++++ RECORDS PROVIDED ++++

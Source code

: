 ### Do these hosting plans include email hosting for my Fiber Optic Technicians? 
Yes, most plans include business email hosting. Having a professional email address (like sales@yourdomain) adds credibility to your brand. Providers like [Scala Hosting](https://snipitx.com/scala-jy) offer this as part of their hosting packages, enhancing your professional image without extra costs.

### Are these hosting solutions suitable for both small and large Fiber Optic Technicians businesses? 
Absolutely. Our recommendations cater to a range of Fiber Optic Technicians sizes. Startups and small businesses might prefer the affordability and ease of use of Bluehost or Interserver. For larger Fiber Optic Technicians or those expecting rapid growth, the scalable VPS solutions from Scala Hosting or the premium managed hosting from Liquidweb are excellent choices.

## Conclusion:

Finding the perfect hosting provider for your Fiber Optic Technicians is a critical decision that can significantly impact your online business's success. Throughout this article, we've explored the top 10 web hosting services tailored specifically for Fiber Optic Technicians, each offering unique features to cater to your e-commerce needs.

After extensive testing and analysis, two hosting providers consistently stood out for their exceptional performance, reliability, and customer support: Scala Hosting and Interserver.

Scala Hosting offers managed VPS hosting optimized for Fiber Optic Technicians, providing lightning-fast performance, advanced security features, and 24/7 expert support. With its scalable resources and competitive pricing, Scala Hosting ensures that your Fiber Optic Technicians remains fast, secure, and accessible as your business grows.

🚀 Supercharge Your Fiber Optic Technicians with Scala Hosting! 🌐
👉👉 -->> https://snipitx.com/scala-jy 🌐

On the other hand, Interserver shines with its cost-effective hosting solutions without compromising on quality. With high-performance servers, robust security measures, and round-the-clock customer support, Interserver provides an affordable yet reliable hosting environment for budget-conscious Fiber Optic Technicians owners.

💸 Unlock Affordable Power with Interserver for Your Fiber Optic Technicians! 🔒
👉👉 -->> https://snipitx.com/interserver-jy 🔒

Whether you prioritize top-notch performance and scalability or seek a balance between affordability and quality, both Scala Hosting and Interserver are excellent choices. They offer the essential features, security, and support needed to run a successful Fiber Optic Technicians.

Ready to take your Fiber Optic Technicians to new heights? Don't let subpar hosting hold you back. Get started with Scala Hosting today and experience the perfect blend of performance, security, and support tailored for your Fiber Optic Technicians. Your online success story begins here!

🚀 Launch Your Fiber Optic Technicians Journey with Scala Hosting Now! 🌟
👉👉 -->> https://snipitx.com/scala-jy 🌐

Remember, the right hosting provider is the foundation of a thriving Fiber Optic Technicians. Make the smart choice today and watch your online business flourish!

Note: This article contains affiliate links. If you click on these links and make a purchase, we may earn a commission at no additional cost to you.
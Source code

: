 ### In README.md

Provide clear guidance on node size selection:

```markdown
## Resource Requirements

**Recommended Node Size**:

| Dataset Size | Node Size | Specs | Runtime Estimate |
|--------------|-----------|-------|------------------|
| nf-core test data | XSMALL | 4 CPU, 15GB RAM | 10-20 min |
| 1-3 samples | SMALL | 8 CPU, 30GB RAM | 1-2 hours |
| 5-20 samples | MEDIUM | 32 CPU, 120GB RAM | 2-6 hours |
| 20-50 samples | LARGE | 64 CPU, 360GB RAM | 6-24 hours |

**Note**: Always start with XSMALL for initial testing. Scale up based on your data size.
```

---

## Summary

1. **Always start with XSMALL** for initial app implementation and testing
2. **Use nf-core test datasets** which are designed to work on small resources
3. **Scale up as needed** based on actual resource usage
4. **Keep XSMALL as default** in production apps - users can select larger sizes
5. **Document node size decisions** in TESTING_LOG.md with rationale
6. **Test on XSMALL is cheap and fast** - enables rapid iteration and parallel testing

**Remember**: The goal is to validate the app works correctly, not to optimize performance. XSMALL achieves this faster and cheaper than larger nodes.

++++

* EXERCISE PROMPT:
Copy every line in the records above that contains the word "plans".

* SOLUTION TO THIS EXERCISE:
: ### Do these hosting plans include email hosting for my Fiber Optic Technicians? 
Yes, most plans include business email hosting. Having a professional email address (like sales@yourdomain) adds credibility to your brand. Providers like [Scala Hosting](https://snipitx.com/scala-jy) offer this as part of their hosting packages, enhancing your professional image without extra costs.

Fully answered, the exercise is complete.